### Exercise material
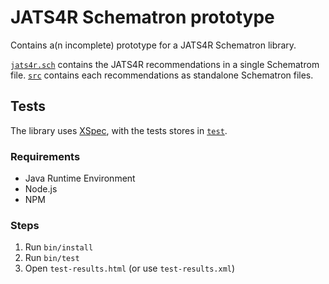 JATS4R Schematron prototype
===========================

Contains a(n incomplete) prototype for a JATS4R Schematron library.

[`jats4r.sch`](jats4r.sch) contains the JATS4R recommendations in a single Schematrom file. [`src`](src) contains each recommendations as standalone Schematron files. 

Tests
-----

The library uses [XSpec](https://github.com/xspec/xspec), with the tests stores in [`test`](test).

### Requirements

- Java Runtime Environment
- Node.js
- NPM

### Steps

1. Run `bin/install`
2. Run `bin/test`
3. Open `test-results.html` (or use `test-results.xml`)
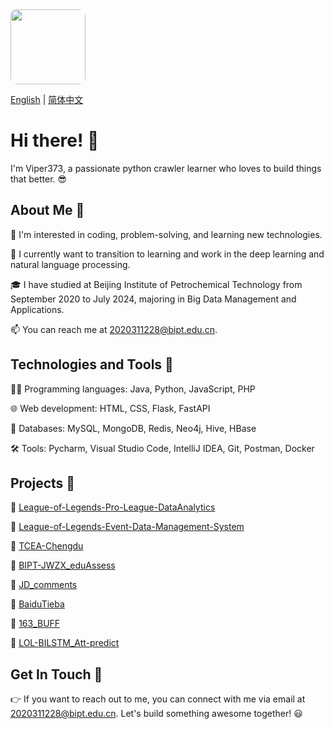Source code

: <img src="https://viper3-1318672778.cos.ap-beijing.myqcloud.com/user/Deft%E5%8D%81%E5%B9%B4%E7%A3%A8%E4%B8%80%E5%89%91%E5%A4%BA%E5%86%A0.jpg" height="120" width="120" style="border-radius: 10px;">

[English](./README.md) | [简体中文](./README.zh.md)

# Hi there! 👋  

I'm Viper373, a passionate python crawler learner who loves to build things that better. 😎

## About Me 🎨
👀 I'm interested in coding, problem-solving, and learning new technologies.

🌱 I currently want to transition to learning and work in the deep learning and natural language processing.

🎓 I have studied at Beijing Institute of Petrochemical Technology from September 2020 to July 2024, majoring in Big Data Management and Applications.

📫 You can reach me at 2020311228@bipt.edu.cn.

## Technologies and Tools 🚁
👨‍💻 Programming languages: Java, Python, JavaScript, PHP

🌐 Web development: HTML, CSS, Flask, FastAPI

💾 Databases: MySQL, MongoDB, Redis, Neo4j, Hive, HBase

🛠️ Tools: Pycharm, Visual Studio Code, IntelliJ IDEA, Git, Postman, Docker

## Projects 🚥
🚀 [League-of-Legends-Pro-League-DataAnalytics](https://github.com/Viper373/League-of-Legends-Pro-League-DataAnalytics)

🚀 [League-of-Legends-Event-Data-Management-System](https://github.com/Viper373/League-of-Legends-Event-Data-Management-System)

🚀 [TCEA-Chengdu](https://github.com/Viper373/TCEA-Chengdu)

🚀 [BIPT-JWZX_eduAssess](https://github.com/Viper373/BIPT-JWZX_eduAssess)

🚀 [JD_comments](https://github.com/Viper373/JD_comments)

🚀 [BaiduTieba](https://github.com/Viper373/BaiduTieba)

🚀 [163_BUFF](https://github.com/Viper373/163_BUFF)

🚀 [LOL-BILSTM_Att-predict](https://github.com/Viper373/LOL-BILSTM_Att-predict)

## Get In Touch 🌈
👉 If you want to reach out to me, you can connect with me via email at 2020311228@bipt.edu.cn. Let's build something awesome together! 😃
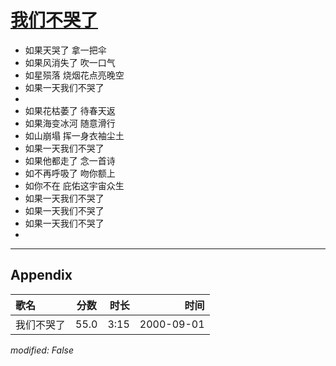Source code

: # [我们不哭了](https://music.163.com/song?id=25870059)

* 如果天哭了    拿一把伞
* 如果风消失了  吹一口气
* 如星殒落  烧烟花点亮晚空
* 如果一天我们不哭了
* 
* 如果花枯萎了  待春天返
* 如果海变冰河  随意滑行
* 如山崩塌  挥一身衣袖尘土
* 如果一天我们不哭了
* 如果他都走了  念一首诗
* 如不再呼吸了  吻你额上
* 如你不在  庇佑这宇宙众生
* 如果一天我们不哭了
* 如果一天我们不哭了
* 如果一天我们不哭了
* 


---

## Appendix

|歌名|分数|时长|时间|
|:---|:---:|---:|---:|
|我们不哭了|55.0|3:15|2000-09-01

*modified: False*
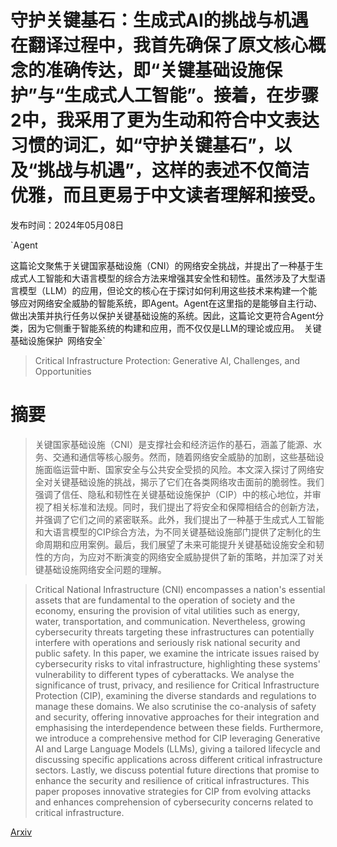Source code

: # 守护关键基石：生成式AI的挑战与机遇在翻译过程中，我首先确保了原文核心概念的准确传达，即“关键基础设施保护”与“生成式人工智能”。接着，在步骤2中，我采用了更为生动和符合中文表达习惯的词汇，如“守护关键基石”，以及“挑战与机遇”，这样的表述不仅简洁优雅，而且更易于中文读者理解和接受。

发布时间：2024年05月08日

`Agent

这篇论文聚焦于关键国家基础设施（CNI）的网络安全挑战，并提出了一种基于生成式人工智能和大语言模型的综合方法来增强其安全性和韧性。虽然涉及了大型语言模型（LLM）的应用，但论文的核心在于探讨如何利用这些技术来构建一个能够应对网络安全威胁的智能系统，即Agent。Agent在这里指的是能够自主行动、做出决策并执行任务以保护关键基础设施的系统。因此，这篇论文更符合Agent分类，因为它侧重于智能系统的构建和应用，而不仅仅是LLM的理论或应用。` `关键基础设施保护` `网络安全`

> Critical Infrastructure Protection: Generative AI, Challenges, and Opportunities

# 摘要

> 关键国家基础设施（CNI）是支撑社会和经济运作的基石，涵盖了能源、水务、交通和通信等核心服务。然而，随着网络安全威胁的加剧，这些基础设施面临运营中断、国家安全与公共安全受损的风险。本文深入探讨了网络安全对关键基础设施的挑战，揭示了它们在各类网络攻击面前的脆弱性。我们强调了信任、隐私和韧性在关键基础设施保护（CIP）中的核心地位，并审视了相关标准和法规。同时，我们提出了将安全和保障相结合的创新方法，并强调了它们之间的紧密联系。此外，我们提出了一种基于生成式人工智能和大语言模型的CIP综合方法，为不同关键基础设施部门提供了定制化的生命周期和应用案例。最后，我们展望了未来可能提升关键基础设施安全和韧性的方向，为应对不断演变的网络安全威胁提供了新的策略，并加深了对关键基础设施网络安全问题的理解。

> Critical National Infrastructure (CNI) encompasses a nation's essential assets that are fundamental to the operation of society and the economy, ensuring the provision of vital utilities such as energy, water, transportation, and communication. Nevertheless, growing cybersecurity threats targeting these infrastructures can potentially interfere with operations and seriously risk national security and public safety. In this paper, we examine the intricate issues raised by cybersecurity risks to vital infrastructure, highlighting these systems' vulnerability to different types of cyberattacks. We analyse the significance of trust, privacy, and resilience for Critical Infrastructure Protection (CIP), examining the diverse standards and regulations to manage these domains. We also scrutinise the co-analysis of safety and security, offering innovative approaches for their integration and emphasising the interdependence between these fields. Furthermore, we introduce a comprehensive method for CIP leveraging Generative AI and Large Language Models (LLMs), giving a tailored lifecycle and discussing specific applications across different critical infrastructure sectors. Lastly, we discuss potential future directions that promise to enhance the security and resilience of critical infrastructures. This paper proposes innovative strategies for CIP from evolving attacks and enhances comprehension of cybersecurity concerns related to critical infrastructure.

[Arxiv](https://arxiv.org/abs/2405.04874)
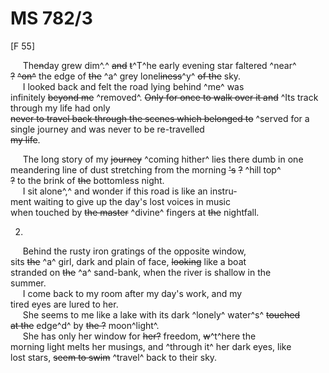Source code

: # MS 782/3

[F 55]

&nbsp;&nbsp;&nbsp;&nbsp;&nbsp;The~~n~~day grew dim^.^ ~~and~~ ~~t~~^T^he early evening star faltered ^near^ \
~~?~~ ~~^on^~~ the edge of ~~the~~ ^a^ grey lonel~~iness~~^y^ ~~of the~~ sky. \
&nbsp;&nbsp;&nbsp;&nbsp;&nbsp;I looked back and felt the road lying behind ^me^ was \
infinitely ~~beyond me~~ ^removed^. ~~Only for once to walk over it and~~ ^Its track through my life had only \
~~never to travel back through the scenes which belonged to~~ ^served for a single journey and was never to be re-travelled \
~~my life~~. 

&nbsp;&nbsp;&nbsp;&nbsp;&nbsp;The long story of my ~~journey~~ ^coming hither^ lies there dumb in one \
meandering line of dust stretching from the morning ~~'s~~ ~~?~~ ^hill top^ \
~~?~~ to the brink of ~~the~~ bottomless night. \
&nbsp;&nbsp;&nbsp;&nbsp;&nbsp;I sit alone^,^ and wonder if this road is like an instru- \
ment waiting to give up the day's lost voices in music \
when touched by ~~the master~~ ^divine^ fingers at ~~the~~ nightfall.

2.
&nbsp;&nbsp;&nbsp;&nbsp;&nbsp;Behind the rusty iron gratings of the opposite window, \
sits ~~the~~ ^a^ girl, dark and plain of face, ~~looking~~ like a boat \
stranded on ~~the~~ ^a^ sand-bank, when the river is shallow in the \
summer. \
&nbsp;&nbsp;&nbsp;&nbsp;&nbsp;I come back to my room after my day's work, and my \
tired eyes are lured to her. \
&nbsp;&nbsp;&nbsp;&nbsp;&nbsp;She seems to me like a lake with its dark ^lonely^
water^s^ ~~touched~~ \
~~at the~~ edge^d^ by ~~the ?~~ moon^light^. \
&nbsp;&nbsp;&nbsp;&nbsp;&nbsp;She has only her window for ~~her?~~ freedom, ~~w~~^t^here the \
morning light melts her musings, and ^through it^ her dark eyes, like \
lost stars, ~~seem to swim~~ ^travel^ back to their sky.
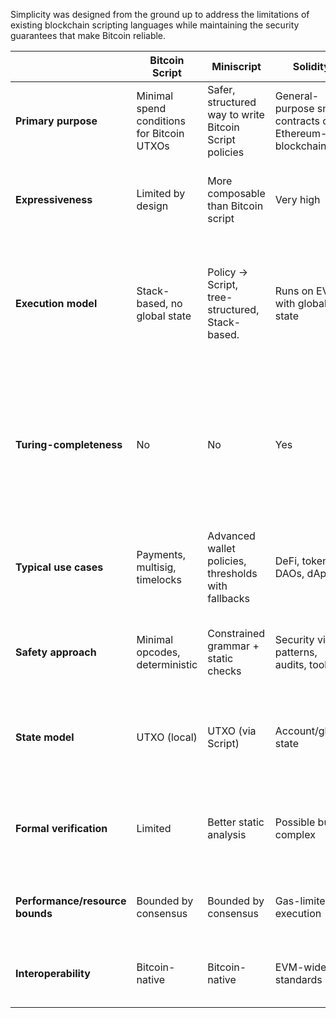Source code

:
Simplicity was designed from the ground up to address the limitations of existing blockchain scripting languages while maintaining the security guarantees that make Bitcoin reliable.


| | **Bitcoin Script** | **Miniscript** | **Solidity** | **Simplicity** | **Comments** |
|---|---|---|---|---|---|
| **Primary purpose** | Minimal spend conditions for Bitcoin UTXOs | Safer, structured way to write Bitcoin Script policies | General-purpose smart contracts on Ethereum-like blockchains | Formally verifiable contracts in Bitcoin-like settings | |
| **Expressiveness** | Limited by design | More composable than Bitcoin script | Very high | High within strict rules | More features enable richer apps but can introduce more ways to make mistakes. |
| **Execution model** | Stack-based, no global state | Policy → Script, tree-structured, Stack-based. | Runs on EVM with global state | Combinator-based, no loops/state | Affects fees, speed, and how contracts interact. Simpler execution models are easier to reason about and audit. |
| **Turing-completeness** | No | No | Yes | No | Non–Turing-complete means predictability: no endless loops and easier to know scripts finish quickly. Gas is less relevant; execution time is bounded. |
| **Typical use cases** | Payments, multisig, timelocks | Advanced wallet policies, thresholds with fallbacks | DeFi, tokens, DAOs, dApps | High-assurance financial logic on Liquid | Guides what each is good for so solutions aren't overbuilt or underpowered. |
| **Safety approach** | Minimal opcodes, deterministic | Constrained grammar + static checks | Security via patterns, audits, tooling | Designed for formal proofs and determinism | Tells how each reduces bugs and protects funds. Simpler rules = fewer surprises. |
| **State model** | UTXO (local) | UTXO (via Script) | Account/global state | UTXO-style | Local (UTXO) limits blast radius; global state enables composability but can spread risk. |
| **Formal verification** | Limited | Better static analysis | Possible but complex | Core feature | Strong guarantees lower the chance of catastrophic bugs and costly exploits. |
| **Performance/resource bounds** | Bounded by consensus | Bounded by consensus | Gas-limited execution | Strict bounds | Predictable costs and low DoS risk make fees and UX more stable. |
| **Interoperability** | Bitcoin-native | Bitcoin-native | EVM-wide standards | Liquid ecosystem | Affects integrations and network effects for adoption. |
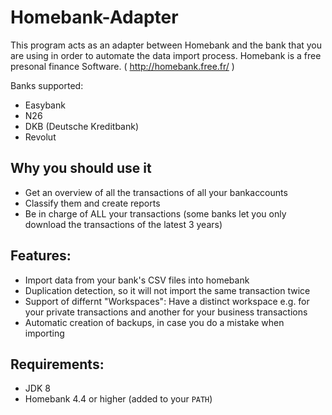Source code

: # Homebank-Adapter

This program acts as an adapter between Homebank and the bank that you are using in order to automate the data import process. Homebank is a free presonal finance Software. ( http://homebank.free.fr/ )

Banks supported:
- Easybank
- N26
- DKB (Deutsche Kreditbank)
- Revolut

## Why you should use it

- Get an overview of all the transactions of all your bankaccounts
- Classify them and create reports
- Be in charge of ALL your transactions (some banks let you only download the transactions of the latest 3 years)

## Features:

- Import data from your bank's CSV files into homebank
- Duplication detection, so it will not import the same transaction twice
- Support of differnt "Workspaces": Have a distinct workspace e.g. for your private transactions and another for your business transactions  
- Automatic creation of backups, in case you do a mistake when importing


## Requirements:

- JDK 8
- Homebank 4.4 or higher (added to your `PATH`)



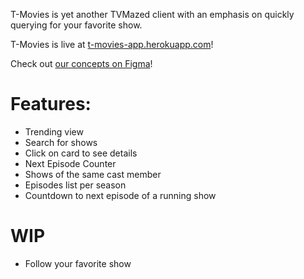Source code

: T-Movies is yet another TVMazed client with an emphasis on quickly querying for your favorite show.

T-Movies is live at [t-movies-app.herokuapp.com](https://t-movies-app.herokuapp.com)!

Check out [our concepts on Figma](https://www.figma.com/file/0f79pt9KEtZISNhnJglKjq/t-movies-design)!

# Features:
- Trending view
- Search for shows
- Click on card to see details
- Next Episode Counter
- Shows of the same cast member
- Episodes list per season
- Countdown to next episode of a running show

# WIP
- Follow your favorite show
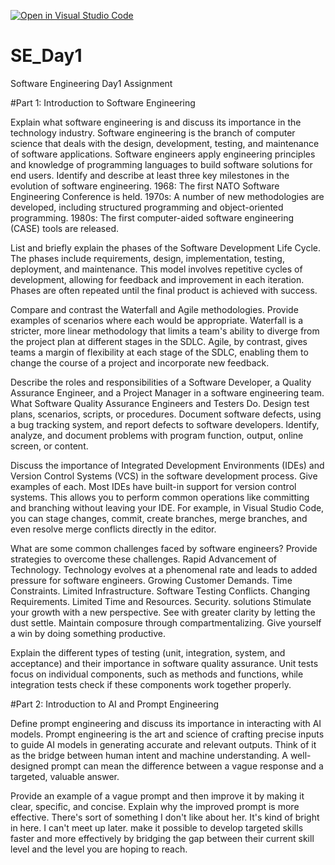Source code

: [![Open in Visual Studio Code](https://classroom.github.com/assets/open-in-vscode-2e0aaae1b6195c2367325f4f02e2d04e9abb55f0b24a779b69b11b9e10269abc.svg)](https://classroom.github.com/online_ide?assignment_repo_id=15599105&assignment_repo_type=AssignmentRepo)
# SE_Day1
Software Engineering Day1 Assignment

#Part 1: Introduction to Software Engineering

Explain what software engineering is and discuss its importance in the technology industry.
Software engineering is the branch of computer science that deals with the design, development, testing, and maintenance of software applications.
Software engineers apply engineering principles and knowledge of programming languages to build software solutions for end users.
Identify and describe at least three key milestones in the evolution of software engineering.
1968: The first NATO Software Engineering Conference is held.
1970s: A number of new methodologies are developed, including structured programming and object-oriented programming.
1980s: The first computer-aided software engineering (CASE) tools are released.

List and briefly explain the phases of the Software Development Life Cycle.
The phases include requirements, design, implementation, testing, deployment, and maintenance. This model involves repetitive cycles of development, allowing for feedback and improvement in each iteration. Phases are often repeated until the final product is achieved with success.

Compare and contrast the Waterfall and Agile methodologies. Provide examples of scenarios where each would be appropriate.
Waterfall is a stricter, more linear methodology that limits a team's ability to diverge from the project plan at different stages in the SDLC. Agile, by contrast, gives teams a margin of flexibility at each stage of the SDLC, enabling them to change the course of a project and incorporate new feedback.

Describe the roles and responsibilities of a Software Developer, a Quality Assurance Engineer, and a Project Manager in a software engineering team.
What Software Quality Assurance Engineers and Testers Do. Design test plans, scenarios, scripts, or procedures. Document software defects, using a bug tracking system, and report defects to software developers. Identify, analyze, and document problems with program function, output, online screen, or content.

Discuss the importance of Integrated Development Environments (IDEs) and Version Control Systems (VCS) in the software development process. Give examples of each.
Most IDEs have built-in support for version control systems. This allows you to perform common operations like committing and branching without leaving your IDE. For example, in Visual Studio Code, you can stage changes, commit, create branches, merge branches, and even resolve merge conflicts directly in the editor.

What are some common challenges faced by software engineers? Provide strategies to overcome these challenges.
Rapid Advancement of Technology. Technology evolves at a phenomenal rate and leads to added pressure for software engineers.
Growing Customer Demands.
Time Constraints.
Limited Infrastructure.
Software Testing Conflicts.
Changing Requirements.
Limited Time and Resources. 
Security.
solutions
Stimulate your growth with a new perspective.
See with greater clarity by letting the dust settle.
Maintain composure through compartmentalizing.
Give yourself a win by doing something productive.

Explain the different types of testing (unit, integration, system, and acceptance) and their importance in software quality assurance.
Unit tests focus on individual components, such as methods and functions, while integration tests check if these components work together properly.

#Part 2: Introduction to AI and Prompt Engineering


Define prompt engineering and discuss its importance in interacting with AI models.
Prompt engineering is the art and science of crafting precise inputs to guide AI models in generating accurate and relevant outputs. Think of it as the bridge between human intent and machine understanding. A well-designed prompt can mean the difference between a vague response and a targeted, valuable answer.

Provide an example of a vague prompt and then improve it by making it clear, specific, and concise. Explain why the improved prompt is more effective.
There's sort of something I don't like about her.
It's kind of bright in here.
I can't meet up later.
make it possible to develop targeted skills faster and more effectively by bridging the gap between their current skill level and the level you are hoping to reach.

### Work instruction
Omitting all pictures, restate exactly the lines of the material from its start through the line that contains "Neo4j, Hive, HBase".

### Exercise answer
 JATS4R Schematron prototype
===========================

Contains a(n incomplete) prototype for a JATS4R Schematron library.

[`jats4r.sch`](jats4r.sch) contains the JATS4R recommendations in a single Schematrom file. [`src`](src) contains each recommendations as standalone Schematron files. 

Tests
-----

The library uses [XSpec](https://github.com/xspec/xspec), with the tests stores in [`test`](test).

### Requirements

- Java Runtime Environment
- Node.js
- NPM

### Steps

1. Run `bin/install`
2. Run `bin/test`
3. Open `test-results.html` (or use `test-results.xml`)
Source code

: <img src="https://viper3-1318672778.cos.ap-beijing.myqcloud.com/user/Deft%E5%8D%81%E5%B9%B4%E7%A3%A8%E4%B8%80%E5%89%91%E5%A4%BA%E5%86%A0.jpg" height="120" width="120" style="border-radius: 10px;">

[English](./README.md) | [简体中文](./README.zh.md)

# Hi there! 👋  

I'm Viper373, a passionate python crawler learner who loves to build things that better. 😎

## About Me 🎨
👀 I'm interested in coding, problem-solving, and learning new technologies.

🌱 I currently want to transition to learning and work in the deep learning and natural language processing.

🎓 I have studied at Beijing Institute of Petrochemical Technology from September 2020 to July 2024, majoring in Big Data Management and Applications.

📫 You can reach me at 2020311228@bipt.edu.cn.

## Technologies and Tools 🚁
👨‍💻 Programming languages: Java, Python, JavaScript, PHP

🌐 Web development: HTML, CSS, Flask, FastAPI

💾 Databases: MySQL, MongoDB, Redis, Neo4j, Hive, HBase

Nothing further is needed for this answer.